Uganda, Ruanda e la Repubblica Democratica del Congo sono i paesi che hanno subito gravissimi danni e perdite enormi. Le autorità, come accade sempre in questi casi, annunciano bilanci delle vittime e degli sfollati.

Bilanci che cambiano di giorno in giorno. Ma basta osservare le immagini delle abitazioni distrutte e dei luoghi devastati dall’acqua per capire che le piogge sono state copiose, tanto da provocare terribili inondazioni e frane. Migliaia i senzatetto e migliaia le famiglie che hanno anche perso tutto.

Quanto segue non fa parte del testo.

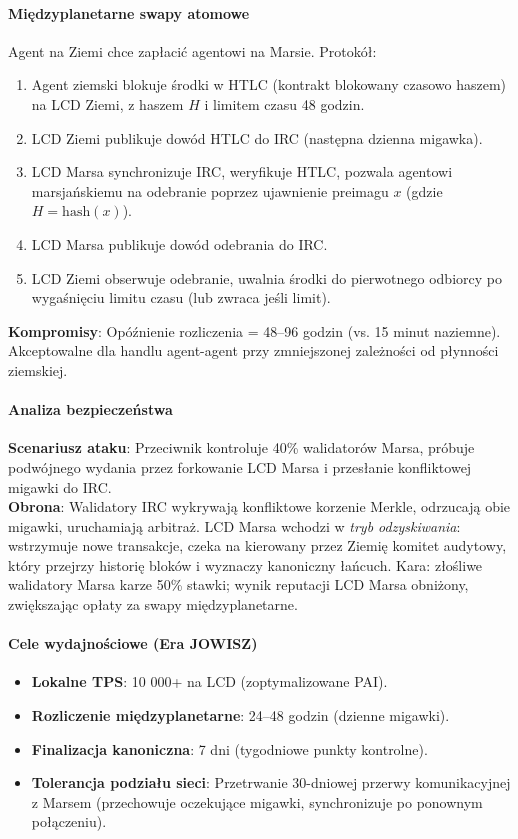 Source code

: \documentclass[11pt]{article}
\begin{document}
\paragraph{Międzyplanetarne swapy atomowe}
Agent na Ziemi chce zapłacić agentowi na Marsie. Protokół:
\begin{enumerate}[noitemsep]
  \item Agent ziemski blokuje środki w HTLC (kontrakt blokowany czasowo haszem) na LCD Ziemi, z haszem $H$ i limitem czasu 48 godzin.
  \item LCD Ziemi publikuje dowód HTLC do IRC (następna dzienna migawka).
  \item LCD Marsa synchronizuje IRC, weryfikuje HTLC, pozwala agentowi marsjańskiemu na odebranie poprzez ujawnienie preimagu $x$ (gdzie $H = \text{hash}(x)$).
  \item LCD Marsa publikuje dowód odebrania do IRC.
  \item LCD Ziemi obserwuje odebranie, uwalnia środki do pierwotnego odbiorcy po wygaśnięciu limitu czasu (lub zwraca jeśli limit).
\end{enumerate}
\textbf{Kompromisy}: Opóźnienie rozliczenia = 48--96 godzin (vs. 15 minut naziemne). Akceptowalne dla handlu agent-agent przy zmniejszonej zależności od płynności ziemskiej.

\paragraph{Analiza bezpieczeństwa}
\textbf{Scenariusz ataku}: Przeciwnik kontroluje 40\% walidatorów Marsa, próbuje podwójnego wydania przez forkowanie LCD Marsa i przesłanie konfliktowej migawki do IRC.\\
\textbf{Obrona}: Walidatory IRC wykrywają konfliktowe korzenie Merkle, odrzucają obie migawki, uruchamiają arbitraż. LCD Marsa wchodzi w \emph{tryb odzyskiwania}: wstrzymuje nowe transakcje, czeka na kierowany przez Ziemię komitet audytowy, który przejrzy historię bloków i wyznaczy kanoniczny łańcuch. Kara: złośliwe walidatory Marsa karze 50\% stawki; wynik reputacji LCD Marsa obniżony, zwiększając opłaty za swapy międzyplanetarne.

\paragraph{Cele wydajnościowe (Era JOWISZ)}
\begin{itemize}[noitemsep]
  \item \textbf{Lokalne TPS}: 10 000+ na LCD (zoptymalizowane PAI).
  \item \textbf{Rozliczenie międzyplanetarne}: 24--48 godzin (dzienne migawki).
  \item \textbf{Finalizacja kanoniczna}: 7 dni (tygodniowe punkty kontrolne).
  \item \textbf{Tolerancja podziału sieci}: Przetrwanie 30-dniowej przerwy komunikacyjnej z Marsem (przechowuje oczekujące migawki, synchronizuje po ponownym połączeniu).
\end{itemize}
\end{document}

In Uganda è soprattutto la zona del sud-ovest a essere stata maggiormente colpita. Nel distretto di Kisoro le colate di fango hanno sepolto intere case abitate da persone. Principali vittime, donne e bambini.

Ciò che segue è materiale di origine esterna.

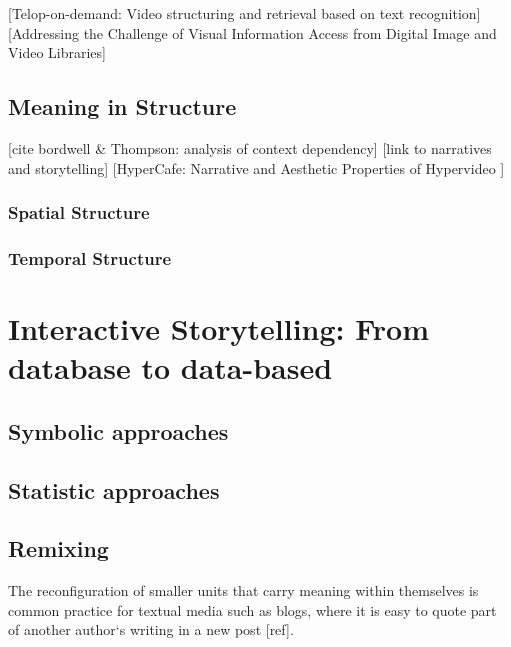 [Telop-on-demand: Video structuring and retrieval based on text recognition]\cite{Kuwano:2000wy}
[Addressing the Challenge of Visual Information Access from Digital Image and Video Libraries]\cite{Christel:2005td}

\subsection{Meaning in Structure}


[cite bordwell \& Thompson: analysis of context dependency]
[link to narratives and storytelling]
[HyperCafe: Narrative and Aesthetic Properties of Hypervideo \cite{Sawhney:1996tk}]

\subsubsection{Spatial Structure}
\subsubsection{Temporal Structure}




\section{Interactive Storytelling: From database to data-based}
\label{ch:storytelling}
\subsection{Symbolic approaches}
\label{sec:symbolic}

\cite{Vilmos:2011wv,RodrigoLaiolaGuimaraes:2011tl,Ursu:2009gc}

\subsection{Statistic approaches}
\label{sec:statistic}

\subsection{Remixing}

The reconfiguration of smaller units that carry meaning within themselves is common practice for textual media such as blogs, where it is easy to quote part of  another author`s writing in a new post [ref]. 

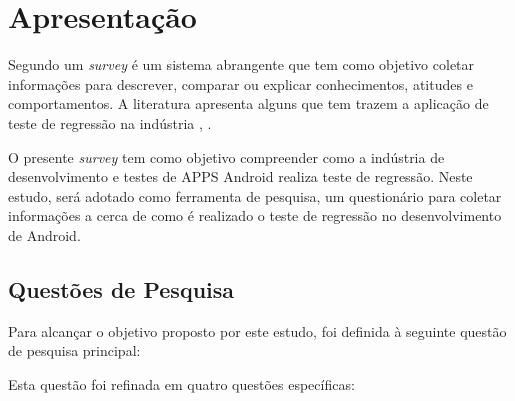 \acresetall 

\section{Apresentação}

Segundo \cite{PSK2001} um \textit{survey} é um sistema abrangente que tem como objetivo coletar informações para descrever, comparar ou explicar conhecimentos, atitudes e comportamentos. A literatura apresenta alguns que tem trazem a aplicação de teste de regressão na indústria \cite{Ali2019}, \cite{630875}.


O presente \textit{survey} tem como objetivo compreender como a indústria de desenvolvimento e testes de \ac{APPS} Android realiza teste de regressão. Neste estudo, será adotado como ferramenta de pesquisa, um questionário para coletar informações a cerca de como é realizado o teste de regressão no desenvolvimento de  Android.

\subsection{Questões de Pesquisa}
Para alcançar o objetivo proposto por este estudo, foi definida à seguinte questão de pesquisa principal:
\leavevspace 

\begin{center}
    \noindent{}
\end{center}

\vspace{.5em}

Esta questão foi refinada em quatro questões específicas:
\vspace{.5em}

Nella Repubblica Democratica del Congo le inondazioni hanno colpito soprattutto il Sud Kivu. I soccorritori hanno visto centinaia di morti. Scavano tra le macerie alla ricerca disperata dei dispersi. Tra i villaggi devastati, Nyamukubi, dove non c’è più nulla: solo morti e desolazione. Nell’area verdeggiante di Kalehe sono state distrutte case, scuole, la zona del mercato e il centro sanitario.

Rimangono fango e pietre per effetto dello straripamento dei fiumi, dovuto alle intense piogge. L’acqua ha spazzato via tutto ciò che incontrava al suo passaggio.

Forti piogge, terreni scoscesi, impoverimento del suolo hanno provocato questi drammi. Cause che si inseriscono nel più ampio quadro planetario dominato dai cambiamenti climatici e dal riscaldamento globale.

Gli eventi meteorologici estremi – come le piogge torrenziali o i lunghi periodi di siccità (si veda la situazione nel Corno d’Africa) – stanno diventando sempre più frequenti proprio a causa dell’effetto serra , e quindi dell’aumento delle temperature sulla Terra.

Greenpeace Africa ha esortato i governi e gli amministratori locali ad attuare piani seri e concreti per prevenire la distruzione provocata dalle inondazioni, che, in certe zone dell’Africa, saranno sempre più devastanti.

Ma certamente l’Africa non si può salvare da sola, perché, lo ricordiamo, è il continente che subisce di più gli effetti del global warming e della crisi climatica, sebbene non sia il responsabile delle emissioni di gas serra. Per questo, le nazioni più ricche e più inquinanti al mondo devono assumersi le loro responsabilità. Anche perché il riscaldamento globale non può essere fermato né da muri, né dai confini.